Odrobina prywaty
Moderator: RedScorpion
Odrobina prywaty
Tym razem coś zupełnie z innej beczki. W komentarzach mnóstwo osób zasugerowało mi napisanie w końcu czegoś większego, osadzonego w konwencji WFB. W końcu, po kilku miesiącach rozmyślań klamka zapadła. Zabrałem się za pisanie powieści, osadzonej około 20 lat w przód w stosunku do aktualnej datacji w świecie Warhammera. Arena polityczna Starego Świata przechodzi sporą zmianę, zarówno król Louen Leoncoeur, jak i Karlz Franz już nie żyją - pierwszy ginie w bitwie, drugi zostaje otruty przez zazdrosnych magnatów, którzy osadzają na tronie nieudolnego Wilhelma, będącego marionetką w ich rękach. Nowy król Bretonnii, Filip VII, uznaje, że sytuacja dojrzała do tego, by to jego kraj sięgnął po dominację w Starym Świecie, sprowadzając skłócone i osłabione landy Imperium do roli wasali. Bretońska armia, podzielona na dwie części wkracza do Imperium wczesnym latem. Pierwszy korpus, dowodzony przez królewskiego konetabla Roderyka de Chabannes, rusza najkrótszą drogą na Altdorf, chcąc błyskawicznym uderzeniem zająć stolicę lub przynajmniej sparaliżować ją oblężeniem. Druga armia, dowodzona przez samego króla, rusza z południa. Filip, przechodząc kolejno przez Averland, Talabecland i Reikland chce z jednej strony związać siły tych prowincji i uniemożliwić im odsiecz Altdorfu, a z drugiej skłonić władających nią elektorów do złożenia mu hołdu lennego.
Plan wydaje się być idealny, a na drodze do jego realizacji nie widać większych przeszkód. Jak jednak głosi pierwsze prawo Murphy'ego, żadne plany nie przetrwają pierwszego kontaktu z wrogiem...
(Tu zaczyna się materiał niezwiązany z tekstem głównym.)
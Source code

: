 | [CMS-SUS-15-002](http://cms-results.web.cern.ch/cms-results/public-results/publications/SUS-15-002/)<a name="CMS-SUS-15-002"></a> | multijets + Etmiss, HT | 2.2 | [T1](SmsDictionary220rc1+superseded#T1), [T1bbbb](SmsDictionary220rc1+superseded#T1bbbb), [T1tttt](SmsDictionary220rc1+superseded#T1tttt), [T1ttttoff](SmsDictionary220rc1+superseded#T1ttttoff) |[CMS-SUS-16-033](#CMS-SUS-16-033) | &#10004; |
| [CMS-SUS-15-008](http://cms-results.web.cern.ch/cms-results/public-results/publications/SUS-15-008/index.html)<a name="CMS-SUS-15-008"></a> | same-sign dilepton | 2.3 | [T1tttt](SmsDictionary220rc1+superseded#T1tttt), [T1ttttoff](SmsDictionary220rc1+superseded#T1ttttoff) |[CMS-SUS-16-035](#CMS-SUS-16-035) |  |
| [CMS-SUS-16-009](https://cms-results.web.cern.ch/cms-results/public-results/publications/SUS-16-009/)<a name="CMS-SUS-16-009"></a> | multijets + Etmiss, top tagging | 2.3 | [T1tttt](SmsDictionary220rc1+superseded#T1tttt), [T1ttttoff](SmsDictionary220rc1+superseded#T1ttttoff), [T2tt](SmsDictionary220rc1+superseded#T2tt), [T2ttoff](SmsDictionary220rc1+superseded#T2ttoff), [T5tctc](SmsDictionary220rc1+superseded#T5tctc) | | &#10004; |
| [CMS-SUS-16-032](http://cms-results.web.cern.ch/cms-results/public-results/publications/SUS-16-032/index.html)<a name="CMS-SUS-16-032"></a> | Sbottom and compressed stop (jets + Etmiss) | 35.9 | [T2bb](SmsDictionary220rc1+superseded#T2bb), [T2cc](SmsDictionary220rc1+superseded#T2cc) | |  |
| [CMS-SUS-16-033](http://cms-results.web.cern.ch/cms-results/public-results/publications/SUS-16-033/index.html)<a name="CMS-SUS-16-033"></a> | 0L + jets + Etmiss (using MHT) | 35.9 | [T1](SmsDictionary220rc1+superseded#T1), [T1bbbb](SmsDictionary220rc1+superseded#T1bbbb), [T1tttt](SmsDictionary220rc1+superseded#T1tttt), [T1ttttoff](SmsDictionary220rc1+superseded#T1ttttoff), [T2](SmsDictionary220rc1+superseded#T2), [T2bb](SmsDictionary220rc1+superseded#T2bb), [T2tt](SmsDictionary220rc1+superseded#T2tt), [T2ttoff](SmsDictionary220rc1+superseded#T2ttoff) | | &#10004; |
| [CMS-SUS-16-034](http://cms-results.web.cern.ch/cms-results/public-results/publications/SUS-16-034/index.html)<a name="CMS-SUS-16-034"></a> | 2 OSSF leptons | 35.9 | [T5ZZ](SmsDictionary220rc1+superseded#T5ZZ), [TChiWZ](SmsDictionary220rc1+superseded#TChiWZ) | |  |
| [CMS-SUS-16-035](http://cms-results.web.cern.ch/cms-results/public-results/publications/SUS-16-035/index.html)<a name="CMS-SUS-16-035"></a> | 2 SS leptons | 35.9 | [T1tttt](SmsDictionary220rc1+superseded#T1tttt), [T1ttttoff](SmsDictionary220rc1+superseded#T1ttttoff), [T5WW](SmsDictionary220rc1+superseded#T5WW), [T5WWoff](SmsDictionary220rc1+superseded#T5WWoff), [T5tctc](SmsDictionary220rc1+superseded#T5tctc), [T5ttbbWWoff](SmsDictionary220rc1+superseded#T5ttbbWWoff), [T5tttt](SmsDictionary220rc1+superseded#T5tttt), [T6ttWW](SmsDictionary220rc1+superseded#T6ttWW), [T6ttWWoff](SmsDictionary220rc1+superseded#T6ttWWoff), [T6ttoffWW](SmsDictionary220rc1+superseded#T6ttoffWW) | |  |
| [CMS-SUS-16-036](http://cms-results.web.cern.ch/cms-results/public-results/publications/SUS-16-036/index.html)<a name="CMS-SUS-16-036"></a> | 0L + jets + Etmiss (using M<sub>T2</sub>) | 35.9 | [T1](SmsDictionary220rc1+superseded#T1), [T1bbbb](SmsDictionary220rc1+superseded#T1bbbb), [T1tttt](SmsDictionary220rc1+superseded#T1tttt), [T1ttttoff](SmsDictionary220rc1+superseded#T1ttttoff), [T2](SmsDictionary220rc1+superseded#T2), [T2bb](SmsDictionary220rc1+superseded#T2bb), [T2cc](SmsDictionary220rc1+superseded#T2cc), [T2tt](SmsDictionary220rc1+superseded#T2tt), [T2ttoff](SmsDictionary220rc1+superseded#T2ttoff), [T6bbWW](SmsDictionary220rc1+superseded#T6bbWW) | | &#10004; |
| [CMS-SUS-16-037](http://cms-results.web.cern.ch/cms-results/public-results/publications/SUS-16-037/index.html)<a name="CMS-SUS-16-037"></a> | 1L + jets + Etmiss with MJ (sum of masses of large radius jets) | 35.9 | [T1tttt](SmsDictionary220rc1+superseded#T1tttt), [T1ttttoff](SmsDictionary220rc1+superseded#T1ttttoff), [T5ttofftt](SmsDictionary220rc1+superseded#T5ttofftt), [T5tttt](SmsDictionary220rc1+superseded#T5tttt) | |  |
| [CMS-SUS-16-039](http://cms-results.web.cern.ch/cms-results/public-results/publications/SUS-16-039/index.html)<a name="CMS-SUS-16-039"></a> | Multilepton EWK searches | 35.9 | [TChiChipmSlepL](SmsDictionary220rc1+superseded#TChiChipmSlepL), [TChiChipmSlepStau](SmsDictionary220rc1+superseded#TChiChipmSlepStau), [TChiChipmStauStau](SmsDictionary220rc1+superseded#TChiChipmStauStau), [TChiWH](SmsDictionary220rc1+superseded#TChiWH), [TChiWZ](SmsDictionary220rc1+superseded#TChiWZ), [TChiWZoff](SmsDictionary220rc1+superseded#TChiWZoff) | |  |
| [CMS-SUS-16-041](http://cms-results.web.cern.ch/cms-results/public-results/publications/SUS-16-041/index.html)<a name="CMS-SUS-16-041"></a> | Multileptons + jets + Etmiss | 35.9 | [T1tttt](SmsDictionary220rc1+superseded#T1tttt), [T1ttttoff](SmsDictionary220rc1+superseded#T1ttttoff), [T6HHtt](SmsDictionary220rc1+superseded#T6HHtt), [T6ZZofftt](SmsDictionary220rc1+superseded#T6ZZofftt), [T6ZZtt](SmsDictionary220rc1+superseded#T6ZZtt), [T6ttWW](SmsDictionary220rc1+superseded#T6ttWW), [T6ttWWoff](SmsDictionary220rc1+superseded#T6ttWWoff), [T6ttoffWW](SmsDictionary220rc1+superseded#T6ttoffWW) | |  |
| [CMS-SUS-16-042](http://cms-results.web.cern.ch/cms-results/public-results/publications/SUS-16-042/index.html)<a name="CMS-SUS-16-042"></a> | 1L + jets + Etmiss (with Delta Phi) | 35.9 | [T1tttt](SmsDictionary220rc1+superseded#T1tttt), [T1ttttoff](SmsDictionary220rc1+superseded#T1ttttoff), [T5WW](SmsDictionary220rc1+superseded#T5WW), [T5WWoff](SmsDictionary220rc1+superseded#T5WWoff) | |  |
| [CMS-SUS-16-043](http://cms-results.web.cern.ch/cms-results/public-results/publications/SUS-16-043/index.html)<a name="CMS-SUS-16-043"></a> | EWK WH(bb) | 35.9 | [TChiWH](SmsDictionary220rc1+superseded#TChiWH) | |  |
Choć rdzeniem powieści jest opisany powyżej konflikt, to postaram się nie zaniedbać innych elementów świata WFB. Myślę więc, że o swoich armiach czy ulubionych rasach znajdą coś nie tylko gracze Bretonnii i Imperium Aby zaś odrobinę zaostrzyć apetyt - mały fragment do poczytania.
*********************
Schönfelde umierało, dusząc się kłębami smolistego dymu. Okolone potrzaskanymi murami miasto z oddali przypominało olbrzymich rozmiarów obozowe ognisko, wesoło strzelające snopami iskier i kuszące bijącym od żaru ciepłem. Po bliższym przyjrzeniu się pierwsze, mylne wrażenie znikało jednak szybko, odsłaniając całą grozę i majestat szalejącego pożaru. Wijące się wściekle płomienie niczym karmazynowe, wielogłowe hydry pożerały dom za domem, obracając w popiół i zgliszcza każdą rzecz na swojej drodze. Krokwie i belki w kratownicowych ścianach, kryte gontem dachy, meble, ubrania, wreszcie sami mieszczanie – wszystko ginęło w gorejącej paszczy pożogi, która rosła i potężniała z każdą chwilą. Płomienie pełzły po ulicach i skakały z budynku na budynek jak chochliki, w błyskawicznym tempie pokonując kolejne uliczki w drodze na rynek. W morzu ognia i dymu zniknął browar wraz ze swoimi miedzianymi kominami, potem szkoła, kupieckie magazyny, karczma Pod Złotym Bocianem, wreszcie ratusz i budynek wagi miejskiej, kramy na targu, jatki rzeźników i kościół. Ten ostatni bronił się najdłużej swymi kamiennymi murami, ale i tu pożar okazał się w końcu zwycięzcą. Przez pękające od gorąca witraże do wnętrza świątyni wleciały iskry i strzelające węgle, padając na rzeźbione stalle, ławki, zwisające ze ścian chorągwie i zasłany obrusami ołtarz. Najpierw niemrawo, potem coraz śmielej pierwsze płomyki rozpełzły się po nawie i prezbiterium, łapczywie sięgając po kolejną zdobycz – iluminowane księgi, kodeksy, psałterze i ewangeliarze. W końcu, wspinając się po ścianach i kolumnach, dotarły pod sklepienie gdzie czekał na nie największy smakołyk. Nasmołowana więźba dachu zajęła się błyskawicznie, a cały kościół rzygnął z okien i lukarn ognistymi strumieniami. Chwilę później, z przeciągłym jękiem pękającego drewna i przy kakofonii roztrzaskujących się o posadzkę dachówek, resztki dachu runęły do wnętrza kościoła, zmieniając go w ogromnych rozmiarów wypaloną, kamienną trumnę pośrodku pogrzebowego stosu, jakim stało się Schönfelde.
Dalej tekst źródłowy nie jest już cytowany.